Saved entries
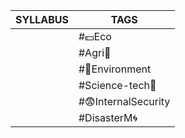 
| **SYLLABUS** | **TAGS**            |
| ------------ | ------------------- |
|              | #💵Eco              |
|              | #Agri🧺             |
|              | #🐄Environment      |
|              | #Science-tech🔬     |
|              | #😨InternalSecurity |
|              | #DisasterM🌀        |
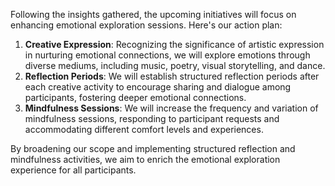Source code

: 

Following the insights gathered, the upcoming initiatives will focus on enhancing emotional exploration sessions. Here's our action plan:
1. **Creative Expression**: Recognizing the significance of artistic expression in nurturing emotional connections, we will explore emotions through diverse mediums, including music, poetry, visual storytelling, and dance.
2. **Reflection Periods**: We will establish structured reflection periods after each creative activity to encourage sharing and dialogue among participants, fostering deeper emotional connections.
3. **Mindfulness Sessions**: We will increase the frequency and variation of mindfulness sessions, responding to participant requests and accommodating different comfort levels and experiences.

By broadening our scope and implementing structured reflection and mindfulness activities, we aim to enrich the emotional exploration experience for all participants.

==

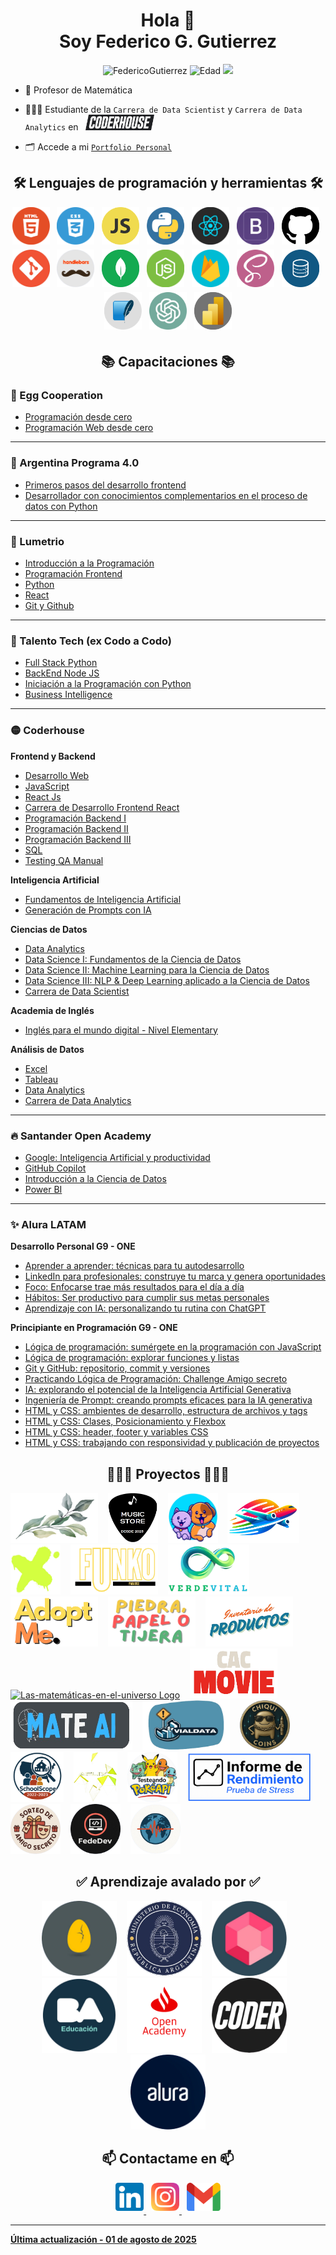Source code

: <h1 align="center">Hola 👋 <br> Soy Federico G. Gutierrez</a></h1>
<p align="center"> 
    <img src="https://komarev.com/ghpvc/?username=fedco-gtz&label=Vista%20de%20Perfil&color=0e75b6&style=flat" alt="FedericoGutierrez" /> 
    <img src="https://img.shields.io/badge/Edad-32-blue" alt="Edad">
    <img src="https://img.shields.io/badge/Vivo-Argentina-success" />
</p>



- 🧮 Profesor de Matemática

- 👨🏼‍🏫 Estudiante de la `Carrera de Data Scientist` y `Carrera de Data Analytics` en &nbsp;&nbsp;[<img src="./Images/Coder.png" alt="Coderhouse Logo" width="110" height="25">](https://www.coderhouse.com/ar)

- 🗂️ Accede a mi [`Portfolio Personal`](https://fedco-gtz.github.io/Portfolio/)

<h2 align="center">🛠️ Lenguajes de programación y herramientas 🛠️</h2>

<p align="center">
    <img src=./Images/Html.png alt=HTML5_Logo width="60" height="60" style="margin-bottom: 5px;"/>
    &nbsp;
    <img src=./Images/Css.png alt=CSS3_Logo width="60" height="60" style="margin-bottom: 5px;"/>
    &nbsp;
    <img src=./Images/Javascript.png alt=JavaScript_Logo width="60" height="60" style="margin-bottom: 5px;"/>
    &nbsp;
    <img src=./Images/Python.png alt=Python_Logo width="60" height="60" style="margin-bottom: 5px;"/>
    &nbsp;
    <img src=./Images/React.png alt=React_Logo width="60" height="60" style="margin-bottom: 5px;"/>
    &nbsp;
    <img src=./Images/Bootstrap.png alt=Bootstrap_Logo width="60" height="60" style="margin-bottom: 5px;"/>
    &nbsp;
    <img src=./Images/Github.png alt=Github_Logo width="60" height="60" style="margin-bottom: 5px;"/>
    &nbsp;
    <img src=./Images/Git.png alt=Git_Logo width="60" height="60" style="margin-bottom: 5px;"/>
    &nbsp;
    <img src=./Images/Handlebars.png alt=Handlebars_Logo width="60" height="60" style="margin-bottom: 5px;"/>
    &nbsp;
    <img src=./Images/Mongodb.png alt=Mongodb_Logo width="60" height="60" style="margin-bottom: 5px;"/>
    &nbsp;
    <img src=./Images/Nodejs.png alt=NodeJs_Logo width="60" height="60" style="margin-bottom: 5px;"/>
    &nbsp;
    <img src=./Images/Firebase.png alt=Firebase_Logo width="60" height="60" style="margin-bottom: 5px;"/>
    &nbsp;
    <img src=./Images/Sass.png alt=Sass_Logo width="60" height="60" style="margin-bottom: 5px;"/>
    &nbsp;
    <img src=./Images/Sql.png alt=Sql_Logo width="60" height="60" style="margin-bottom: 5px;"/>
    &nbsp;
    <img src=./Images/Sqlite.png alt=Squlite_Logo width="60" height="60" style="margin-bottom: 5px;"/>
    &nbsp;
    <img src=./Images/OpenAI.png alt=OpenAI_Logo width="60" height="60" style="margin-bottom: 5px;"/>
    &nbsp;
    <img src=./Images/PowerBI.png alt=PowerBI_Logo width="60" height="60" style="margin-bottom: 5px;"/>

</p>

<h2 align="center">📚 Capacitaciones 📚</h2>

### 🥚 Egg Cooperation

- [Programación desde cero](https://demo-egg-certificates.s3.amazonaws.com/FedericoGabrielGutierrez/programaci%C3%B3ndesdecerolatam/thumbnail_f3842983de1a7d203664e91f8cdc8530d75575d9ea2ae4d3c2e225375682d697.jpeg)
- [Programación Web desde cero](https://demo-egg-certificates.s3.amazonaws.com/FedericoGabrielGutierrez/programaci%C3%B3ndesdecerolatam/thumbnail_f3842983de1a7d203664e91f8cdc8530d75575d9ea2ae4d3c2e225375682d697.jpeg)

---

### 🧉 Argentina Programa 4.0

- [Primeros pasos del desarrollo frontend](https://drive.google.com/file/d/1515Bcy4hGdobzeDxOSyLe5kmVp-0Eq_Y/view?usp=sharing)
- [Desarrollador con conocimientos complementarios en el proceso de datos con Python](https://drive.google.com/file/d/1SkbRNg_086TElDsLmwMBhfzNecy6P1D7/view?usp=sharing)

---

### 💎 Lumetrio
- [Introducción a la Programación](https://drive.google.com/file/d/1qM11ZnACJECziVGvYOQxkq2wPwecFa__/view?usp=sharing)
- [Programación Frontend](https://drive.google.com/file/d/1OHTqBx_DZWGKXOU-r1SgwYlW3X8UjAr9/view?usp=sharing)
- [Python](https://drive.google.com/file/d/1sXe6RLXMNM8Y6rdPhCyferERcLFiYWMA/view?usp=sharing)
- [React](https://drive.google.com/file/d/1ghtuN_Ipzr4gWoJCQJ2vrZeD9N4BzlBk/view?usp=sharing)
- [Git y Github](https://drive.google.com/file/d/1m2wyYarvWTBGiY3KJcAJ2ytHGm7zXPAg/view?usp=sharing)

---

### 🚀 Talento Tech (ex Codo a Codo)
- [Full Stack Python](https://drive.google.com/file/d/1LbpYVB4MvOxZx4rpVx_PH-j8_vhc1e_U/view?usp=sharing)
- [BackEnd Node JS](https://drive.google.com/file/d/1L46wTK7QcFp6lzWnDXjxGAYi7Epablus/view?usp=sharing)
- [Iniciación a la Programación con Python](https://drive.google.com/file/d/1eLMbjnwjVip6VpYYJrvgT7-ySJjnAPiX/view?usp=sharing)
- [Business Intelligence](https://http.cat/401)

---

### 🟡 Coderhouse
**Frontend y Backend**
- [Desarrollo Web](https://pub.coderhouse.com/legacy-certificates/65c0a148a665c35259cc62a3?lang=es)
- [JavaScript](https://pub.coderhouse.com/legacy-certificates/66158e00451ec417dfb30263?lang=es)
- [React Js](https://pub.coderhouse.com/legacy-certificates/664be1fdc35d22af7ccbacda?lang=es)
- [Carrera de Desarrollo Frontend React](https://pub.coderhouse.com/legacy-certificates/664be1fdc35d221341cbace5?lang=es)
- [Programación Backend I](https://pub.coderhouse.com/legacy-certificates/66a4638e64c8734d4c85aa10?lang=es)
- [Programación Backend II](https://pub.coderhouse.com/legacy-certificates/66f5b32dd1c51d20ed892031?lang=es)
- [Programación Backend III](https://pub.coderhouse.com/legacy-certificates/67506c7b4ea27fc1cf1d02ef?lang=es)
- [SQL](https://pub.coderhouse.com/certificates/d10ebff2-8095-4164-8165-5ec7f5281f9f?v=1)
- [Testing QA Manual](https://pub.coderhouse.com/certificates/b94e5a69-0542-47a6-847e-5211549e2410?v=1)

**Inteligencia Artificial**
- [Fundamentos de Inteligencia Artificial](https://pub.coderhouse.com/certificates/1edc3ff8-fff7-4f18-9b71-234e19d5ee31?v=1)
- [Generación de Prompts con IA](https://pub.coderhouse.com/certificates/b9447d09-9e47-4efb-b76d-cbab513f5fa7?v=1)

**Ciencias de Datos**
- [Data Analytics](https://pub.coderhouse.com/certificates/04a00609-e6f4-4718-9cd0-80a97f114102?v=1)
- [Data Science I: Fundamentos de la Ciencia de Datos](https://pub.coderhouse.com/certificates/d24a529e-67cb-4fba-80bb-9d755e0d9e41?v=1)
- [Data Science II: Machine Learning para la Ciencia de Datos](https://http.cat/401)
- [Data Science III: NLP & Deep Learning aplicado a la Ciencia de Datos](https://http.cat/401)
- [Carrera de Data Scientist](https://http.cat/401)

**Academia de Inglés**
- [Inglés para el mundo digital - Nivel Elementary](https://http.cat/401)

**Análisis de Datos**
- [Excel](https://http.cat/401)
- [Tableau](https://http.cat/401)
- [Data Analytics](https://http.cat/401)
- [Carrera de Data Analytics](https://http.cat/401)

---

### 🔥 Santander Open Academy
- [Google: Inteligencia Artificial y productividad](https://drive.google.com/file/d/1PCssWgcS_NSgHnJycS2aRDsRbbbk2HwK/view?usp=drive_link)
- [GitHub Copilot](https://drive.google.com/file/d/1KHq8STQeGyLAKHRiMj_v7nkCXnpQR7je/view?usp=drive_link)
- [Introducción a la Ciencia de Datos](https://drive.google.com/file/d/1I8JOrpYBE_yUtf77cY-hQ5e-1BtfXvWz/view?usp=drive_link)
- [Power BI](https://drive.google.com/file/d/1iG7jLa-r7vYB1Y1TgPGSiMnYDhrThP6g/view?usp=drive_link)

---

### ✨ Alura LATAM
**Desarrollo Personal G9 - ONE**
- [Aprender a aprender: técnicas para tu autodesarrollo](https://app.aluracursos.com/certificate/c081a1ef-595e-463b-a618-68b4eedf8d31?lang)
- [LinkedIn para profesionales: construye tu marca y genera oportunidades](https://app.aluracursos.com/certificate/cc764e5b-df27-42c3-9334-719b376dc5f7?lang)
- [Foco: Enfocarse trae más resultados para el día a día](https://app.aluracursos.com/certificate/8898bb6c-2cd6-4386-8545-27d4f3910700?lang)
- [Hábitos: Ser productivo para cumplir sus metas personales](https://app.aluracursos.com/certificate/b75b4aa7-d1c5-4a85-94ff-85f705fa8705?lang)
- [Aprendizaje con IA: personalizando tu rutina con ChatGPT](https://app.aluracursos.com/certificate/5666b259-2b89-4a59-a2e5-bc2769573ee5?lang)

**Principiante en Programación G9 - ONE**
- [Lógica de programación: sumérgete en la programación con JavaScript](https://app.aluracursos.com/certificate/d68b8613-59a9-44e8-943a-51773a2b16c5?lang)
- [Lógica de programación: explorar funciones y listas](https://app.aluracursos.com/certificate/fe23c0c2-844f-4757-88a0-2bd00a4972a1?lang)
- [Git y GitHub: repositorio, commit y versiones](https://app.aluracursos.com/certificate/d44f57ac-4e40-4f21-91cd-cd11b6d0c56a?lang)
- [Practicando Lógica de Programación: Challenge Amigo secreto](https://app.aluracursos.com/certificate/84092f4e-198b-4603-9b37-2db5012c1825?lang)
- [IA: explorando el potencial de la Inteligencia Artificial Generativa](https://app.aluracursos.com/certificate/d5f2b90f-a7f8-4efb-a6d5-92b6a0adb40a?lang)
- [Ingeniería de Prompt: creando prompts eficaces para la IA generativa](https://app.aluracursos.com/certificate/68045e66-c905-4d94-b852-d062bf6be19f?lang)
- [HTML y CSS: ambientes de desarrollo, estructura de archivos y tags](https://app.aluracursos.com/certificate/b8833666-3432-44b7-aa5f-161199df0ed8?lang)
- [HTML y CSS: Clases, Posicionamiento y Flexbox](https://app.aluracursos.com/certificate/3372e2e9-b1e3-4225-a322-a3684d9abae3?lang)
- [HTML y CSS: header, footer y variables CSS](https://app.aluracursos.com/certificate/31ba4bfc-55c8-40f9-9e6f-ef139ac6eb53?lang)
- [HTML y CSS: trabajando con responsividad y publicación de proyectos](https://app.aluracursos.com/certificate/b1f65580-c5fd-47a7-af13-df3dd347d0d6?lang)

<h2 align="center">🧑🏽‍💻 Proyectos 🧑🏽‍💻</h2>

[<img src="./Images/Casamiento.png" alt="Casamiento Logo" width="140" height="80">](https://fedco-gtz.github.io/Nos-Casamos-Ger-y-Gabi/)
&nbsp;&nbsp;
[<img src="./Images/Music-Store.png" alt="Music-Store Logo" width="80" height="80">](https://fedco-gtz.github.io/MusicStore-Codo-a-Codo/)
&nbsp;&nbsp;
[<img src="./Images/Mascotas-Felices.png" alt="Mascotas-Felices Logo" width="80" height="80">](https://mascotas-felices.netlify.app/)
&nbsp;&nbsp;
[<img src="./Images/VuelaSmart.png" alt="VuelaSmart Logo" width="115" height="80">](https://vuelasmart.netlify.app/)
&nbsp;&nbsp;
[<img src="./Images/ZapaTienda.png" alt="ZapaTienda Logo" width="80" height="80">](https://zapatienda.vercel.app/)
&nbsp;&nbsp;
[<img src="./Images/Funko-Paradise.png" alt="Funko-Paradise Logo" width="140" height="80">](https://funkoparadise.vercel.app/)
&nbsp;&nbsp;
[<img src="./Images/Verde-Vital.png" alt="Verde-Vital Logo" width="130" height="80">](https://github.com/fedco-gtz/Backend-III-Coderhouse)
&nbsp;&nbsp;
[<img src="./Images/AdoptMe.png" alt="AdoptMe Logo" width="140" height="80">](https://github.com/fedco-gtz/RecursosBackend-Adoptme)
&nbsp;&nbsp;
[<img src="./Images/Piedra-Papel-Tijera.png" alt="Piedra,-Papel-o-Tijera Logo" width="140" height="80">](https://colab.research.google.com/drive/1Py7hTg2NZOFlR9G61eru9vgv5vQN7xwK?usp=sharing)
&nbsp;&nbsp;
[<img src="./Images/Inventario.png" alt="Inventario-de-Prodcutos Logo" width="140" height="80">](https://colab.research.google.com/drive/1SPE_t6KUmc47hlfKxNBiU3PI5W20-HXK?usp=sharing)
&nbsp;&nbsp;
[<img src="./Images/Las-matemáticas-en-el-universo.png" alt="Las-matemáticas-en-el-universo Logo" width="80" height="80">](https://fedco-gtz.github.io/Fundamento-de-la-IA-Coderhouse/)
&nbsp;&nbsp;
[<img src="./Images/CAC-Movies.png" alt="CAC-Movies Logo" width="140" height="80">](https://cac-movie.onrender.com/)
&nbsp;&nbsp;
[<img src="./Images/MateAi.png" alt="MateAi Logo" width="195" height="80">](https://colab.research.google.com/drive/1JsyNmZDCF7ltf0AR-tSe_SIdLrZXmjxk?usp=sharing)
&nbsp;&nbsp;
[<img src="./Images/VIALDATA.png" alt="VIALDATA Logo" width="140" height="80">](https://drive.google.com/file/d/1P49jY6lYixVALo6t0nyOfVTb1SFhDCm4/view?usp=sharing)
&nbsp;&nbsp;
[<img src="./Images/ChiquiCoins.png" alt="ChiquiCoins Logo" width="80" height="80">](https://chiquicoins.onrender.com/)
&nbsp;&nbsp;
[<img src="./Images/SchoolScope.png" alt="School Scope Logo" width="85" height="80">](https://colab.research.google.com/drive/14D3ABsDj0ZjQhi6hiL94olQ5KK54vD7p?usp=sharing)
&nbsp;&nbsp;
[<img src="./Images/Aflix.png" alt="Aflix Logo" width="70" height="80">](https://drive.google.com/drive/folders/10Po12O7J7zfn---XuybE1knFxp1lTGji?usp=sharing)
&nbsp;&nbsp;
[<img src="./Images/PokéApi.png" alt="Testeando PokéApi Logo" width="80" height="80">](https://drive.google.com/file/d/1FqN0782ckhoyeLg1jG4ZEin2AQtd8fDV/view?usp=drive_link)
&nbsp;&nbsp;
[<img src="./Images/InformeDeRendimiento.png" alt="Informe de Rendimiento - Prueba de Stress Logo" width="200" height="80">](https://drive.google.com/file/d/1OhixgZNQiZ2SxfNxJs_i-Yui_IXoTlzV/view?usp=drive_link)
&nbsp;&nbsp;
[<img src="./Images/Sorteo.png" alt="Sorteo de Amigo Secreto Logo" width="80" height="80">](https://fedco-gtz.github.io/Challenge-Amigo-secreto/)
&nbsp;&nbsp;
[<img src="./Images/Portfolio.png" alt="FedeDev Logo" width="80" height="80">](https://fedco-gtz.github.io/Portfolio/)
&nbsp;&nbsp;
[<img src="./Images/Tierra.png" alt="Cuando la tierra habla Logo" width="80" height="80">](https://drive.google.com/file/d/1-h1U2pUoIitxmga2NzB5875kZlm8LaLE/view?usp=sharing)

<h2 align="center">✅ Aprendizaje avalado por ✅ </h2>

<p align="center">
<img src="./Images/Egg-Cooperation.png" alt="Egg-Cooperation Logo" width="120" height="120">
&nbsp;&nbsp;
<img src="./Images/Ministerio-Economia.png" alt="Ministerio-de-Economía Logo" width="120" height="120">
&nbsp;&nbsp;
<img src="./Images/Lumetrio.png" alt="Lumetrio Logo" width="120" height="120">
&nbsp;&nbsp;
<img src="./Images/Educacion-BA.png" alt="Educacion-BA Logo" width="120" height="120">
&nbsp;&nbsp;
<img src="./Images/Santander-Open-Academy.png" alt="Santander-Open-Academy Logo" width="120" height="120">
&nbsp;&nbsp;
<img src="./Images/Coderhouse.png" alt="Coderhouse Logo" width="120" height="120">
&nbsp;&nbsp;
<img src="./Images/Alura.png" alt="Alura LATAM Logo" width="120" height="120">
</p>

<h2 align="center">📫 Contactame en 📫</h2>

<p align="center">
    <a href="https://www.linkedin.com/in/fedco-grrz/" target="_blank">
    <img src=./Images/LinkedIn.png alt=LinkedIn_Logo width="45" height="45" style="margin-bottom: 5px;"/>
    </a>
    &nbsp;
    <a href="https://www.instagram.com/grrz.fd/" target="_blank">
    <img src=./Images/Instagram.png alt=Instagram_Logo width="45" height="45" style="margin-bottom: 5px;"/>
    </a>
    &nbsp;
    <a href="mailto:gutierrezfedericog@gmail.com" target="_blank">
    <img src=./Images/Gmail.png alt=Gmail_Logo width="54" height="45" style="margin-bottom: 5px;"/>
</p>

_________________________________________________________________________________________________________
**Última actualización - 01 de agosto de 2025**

---

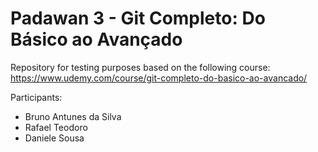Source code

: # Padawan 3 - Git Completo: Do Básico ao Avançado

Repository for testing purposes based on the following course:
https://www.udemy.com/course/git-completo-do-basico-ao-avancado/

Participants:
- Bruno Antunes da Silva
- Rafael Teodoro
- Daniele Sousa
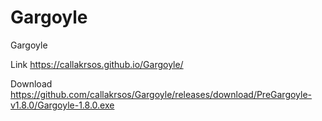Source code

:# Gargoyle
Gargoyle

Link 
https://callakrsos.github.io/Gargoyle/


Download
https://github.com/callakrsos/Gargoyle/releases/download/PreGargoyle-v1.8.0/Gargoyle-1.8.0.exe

Exercise description: Find every line above that contains the word "FedericoGabrielGutierrez", and return each one.

Expected answer:
- [Programación desde cero](https://demo-egg-certificates.s3.amazonaws.com/FedericoGabrielGutierrez/programaci%C3%B3ndesdecerolatam/thumbnail_f3842983de1a7d203664e91f8cdc8530d75575d9ea2ae4d3c2e225375682d697.jpeg)
- [Programación Web desde cero](https://demo-egg-certificates.s3.amazonaws.com/FedericoGabrielGutierrez/programaci%C3%B3ndesdecerolatam/thumbnail_f3842983de1a7d203664e91f8cdc8530d75575d9ea2ae4d3c2e225375682d697.jpeg)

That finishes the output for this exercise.